Added by Jason Mast on May 9, 2013.
Matt Harvey is being compared to Dwight Gooden. Is that a good thing? (Brad Penner/USA TODAY)
Intermixed between the furor and euphoria of Matt Harvey’s run of dominance lays one overlooked April 29 start against the Miami Marlins. It was the New York Mets starters’ worst start of the year and not particularly noteworthy (few Miami games are) as he lasted only 5.1 innings despite throwing 121 pitches.
Overlooked, however, on that night was Twitter, or rather the Twitter account of one particular fan keeping a close watch and an online ‘K’ count for Harvey’s start. Doc Gooden, it seems, has taken a keen interest into the man destined to fill his shoes.
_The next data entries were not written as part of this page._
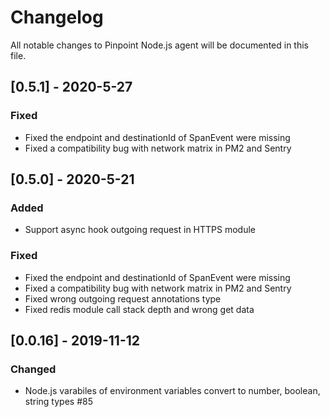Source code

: # Changelog
All notable changes to Pinpoint Node.js agent will be documented in this file.

## [0.5.1] - 2020-5-27
### Fixed
- Fixed the endpoint and destinationId of SpanEvent were missing
- Fixed a compatibility bug with network matrix in PM2 and Sentry

## [0.5.0] - 2020-5-21
### Added
- Support async hook outgoing request in HTTPS module

### Fixed
- Fixed the endpoint and destinationId of SpanEvent were missing
- Fixed a compatibility bug with network matrix in PM2 and Sentry
- Fixed wrong outgoing request annotations type
- Fixed redis module call stack depth and wrong get data

## [0.0.16] - 2019-11-12
### Changed
- Node.js varabiles of environment variables convert to number, boolean, string types #85
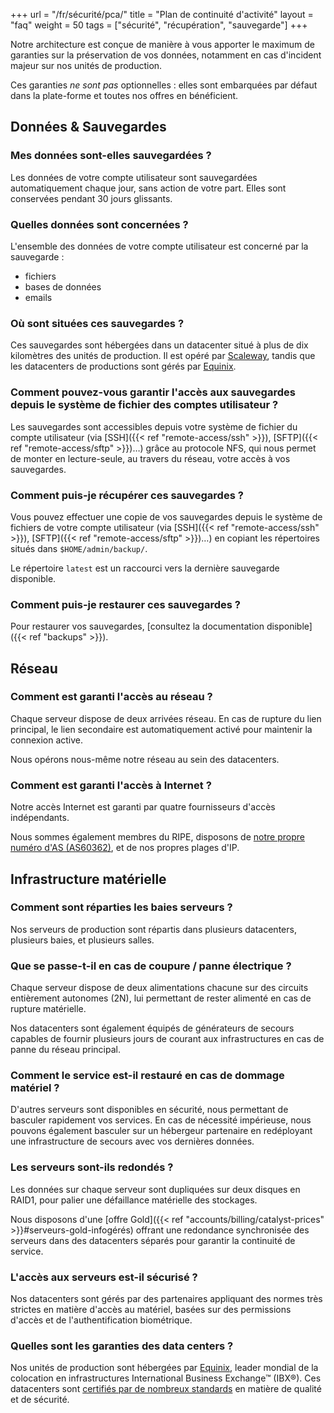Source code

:+++
url = "/fr/sécurité/pca/"
title = "Plan de continuité d'activité"
layout = "faq"
weight = 50
tags = ["sécurité", "récupération", "sauvegarde"]
+++

Notre architecture est conçue de manière à vous apporter le maximum de garanties sur la préservation de vos données, notamment en cas d'incident majeur sur nos unités de production.

Ces garanties *ne sont pas* optionnelles : elles sont embarquées par défaut dans la plate-forme et toutes nos offres en bénéficient.

## Données & Sauvegardes

### Mes données sont-elles sauvegardées ?

Les données de votre compte utilisateur sont sauvegardées automatiquement chaque jour, sans action de votre part. Elles sont conservées pendant 30 jours glissants.

### Quelles données sont concernées ?

L'ensemble des données de votre compte utilisateur est concerné par la sauvegarde :

- fichiers
- bases de données
- emails

### Où sont situées ces sauvegardes ?

Ces sauvegardes sont hébergées dans un datacenter situé à plus de dix kilomètres des unités de production. Il est opéré par [Scaleway](https://www.scaleway.com/en/datacenter/), tandis que les datacenters de productions sont gérés par [Equinix](https://www.equinix.com/).

### Comment pouvez-vous garantir l'accès aux sauvegardes depuis le système de fichier des comptes utilisateur ?

Les sauvegardes sont accessibles depuis votre système de fichier du compte utilisateur (via [SSH]({{< ref "remote-access/ssh" >}}), [SFTP]({{< ref "remote-access/sftp" >}})…) grâce au protocole NFS, qui nous permet de monter en lecture-seule, au travers du réseau, votre accès à vos sauvegardes.

### Comment puis-je récupérer ces sauvegardes ?

Vous pouvez effectuer une copie de vos sauvegardes depuis le système de fichiers de votre compte utilisateur (via [SSH]({{< ref "remote-access/ssh" >}}), [SFTP]({{< ref "remote-access/sftp" >}})…) en copiant les répertoires situés dans `$HOME/admin/backup/`.

Le répertoire `latest` est un raccourci vers la dernière sauvegarde disponible.

### Comment puis-je restaurer ces sauvegardes ?

Pour restaurer vos sauvegardes, [consultez la documentation disponible]({{< ref "backups" >}}).

## Réseau

### Comment est garanti l'accès au réseau ?

Chaque serveur dispose de deux arrivées réseau. En cas de rupture du lien principal, le lien secondaire est automatiquement activé pour maintenir la connexion active.

Nous opérons nous-même notre réseau au sein des datacenters.

### Comment est garanti l'accès à Internet ?

Notre accès Internet est garanti par quatre fournisseurs d'accès indépendants.

Nous sommes également membres du RIPE, disposons de [notre propre numéro d'AS (AS60362)](https://bgpview.io/asn/60362), et de nos propres plages d'IP.

## Infrastructure matérielle

### Comment sont réparties les baies serveurs ?

Nos serveurs de production sont répartis dans plusieurs datacenters, plusieurs baies, et plusieurs salles.

### Que se passe-t-il en cas de coupure / panne électrique ?

Chaque serveur dispose de deux alimentations chacune sur des circuits entièrement autonomes (2N), lui permettant de rester alimenté en cas de rupture matérielle.

Nos datacenters sont également équipés de générateurs de secours capables de fournir plusieurs jours de courant aux infrastructures en cas de panne du réseau principal.

### Comment le service est-il restauré en cas de dommage matériel ?

D'autres serveurs sont disponibles en sécurité, nous permettant de basculer rapidement vos services. En cas de nécessité impérieuse, nous pouvons également basculer sur un hébergeur partenaire en redéployant une infrastructure de secours avec vos dernières données.

### Les serveurs sont-ils redondés ?

Les données sur chaque serveur sont dupliquées sur deux disques en RAID1, pour palier une défaillance matérielle des stockages.

Nous disposons d'une [offre Gold]({{< ref "accounts/billing/catalyst-prices" >}}#serveurs-gold-infogérés) offrant une redondance synchronisée des serveurs dans des datacenters séparés pour garantir la continuité de service.

### L'accès aux serveurs est-il sécurisé ?

Nos datacenters sont gérés par des partenaires appliquant des normes très strictes en matière d'accès au matériel, basées sur des permissions d'accès et de l'authentification biométrique.

### Quelles sont les garanties des data centers ?

Nos unités de production sont hébergées par [Equinix](https://www.equinix.com/data-centers/colocation/), leader mondial de la colocation en infrastructures International Business Exchange™ (IBX®). Ces datacenters sont [certifiés par de nombreux standards](https://www.equinix.com/data-centers/design/standards-compliance/) en matière de qualité et de sécurité.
It seems premature, almost heretical, to compare Matt Harvey, an inexperienced starter who has less major league service time than the sophomoric Bryce Harper, to a player who’s 1985 campaign ranks as the third best pitching season by WAR since 1900, yet the stats show that Harvey has actually been better. Through seven starts, Harvey has posted more strikeouts, fewer hits, and a lower ERA than Gooden over that same stretch.
While Harvey’s minor league numbers can’t compare to Doc’s (Dwight struck out 300 as an 18 year old), they were both high level draft picks and each posted sub-3.00 ERA’s in their rookie seasons. Perhaps more telling is Dwight’s own statements, calling Harvey, “Better than advertised,” posting strikeout counts for every start (a homage to when fans would do the same for Doc’s starts in the 1980s) and attempting to nickname him, “The Real Deal.” Ken Rosenthal joined in the praise, reporting that scouts were calling Harvey’s fastball Gooden-Esque.
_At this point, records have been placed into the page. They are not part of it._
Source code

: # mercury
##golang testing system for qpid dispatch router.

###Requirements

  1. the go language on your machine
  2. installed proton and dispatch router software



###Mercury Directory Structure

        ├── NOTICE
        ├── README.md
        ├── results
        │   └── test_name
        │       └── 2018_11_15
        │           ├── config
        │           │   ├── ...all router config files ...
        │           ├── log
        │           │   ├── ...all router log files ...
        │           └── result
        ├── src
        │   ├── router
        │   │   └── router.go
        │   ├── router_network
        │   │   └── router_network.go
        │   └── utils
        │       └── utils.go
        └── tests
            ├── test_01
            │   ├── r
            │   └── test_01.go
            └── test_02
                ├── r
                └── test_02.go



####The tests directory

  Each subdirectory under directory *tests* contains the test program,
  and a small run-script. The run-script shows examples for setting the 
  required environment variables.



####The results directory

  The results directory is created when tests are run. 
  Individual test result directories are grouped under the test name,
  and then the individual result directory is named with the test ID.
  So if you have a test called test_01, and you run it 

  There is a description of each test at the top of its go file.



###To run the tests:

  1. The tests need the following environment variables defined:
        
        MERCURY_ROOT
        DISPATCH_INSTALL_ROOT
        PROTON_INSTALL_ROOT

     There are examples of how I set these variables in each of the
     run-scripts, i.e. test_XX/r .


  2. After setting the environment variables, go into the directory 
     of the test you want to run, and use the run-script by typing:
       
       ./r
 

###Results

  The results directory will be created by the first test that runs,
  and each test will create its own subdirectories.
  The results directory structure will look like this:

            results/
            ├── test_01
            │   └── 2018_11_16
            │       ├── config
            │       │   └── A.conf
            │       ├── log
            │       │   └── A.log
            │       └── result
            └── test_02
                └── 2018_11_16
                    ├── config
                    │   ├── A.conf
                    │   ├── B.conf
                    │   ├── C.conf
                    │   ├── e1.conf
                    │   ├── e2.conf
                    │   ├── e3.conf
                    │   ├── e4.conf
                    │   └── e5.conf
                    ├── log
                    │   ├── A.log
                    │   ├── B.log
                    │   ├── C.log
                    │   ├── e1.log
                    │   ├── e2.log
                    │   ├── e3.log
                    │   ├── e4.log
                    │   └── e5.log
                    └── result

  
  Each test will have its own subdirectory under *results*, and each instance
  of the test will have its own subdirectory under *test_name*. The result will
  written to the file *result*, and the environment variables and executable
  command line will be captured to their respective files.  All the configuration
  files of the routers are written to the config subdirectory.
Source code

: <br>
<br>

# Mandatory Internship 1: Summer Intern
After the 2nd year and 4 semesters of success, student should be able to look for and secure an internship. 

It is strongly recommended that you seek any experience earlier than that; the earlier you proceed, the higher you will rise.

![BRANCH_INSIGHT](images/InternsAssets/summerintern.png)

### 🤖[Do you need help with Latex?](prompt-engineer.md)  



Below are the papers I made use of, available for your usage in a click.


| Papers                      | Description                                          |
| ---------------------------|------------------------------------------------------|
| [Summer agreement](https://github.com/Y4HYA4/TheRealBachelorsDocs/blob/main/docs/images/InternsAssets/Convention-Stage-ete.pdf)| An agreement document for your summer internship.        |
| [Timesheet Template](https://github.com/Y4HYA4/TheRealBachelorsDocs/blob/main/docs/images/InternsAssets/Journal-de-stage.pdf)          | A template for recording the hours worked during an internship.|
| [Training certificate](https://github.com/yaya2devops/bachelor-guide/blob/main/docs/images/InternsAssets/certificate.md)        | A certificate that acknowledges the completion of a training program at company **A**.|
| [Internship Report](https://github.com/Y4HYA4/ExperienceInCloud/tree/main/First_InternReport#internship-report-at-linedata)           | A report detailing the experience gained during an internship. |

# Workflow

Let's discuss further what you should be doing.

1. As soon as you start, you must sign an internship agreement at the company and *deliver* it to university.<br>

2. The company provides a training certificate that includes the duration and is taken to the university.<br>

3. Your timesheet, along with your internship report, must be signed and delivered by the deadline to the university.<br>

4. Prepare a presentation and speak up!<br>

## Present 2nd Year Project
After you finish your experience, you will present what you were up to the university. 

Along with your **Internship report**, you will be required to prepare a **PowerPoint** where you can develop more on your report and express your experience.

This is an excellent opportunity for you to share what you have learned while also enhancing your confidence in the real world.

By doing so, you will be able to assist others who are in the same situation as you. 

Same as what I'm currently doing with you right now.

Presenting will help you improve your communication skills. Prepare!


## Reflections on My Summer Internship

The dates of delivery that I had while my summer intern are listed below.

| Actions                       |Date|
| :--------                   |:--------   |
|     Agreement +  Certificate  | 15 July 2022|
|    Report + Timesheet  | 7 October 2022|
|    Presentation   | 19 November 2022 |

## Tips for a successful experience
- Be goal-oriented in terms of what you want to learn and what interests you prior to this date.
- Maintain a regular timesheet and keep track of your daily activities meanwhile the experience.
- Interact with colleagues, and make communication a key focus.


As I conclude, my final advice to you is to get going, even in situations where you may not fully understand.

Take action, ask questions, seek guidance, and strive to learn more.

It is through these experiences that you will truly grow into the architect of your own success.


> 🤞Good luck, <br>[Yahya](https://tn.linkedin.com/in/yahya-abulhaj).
Sadly, Doctor K may also serve as a cautionary tale. After unanimously winning the Cy Young in 1985, the “K’s” fell off and he never finished in the top three again, having only been able to top 200 strikeouts once more in his career. By the ripe old age of 29, Gooden ceased to even be a serviceable major league pitcher. As great as the excitement over Harvey’s electric stuff is (And it is downright filthy), our enthusiasm must be tempered by the knowledge that Gooden’s story is not unique.
In 2010, Ubaldo Jimenez was on top of the world, throwing the hardest fastball in the majors and running an ERA below 1.00 into June, while Tim Lincecum, coming off consecutive Cy Young awards, struck out 230 batters with a mid-90′s heater. Last year they each led their league in losses and this season both are in danger of being evicted from the rotation, unable to crack the low 90′s with even their greatest effort.
Matt Harvey is a phenomenon, the most explosive and dominant pitcher to hit Flushing since Dwight Gooden and every Mets fan will be holding fast to their seat for each 98 MPH pitch he has left, but don’t be surprised if your not sitting for long.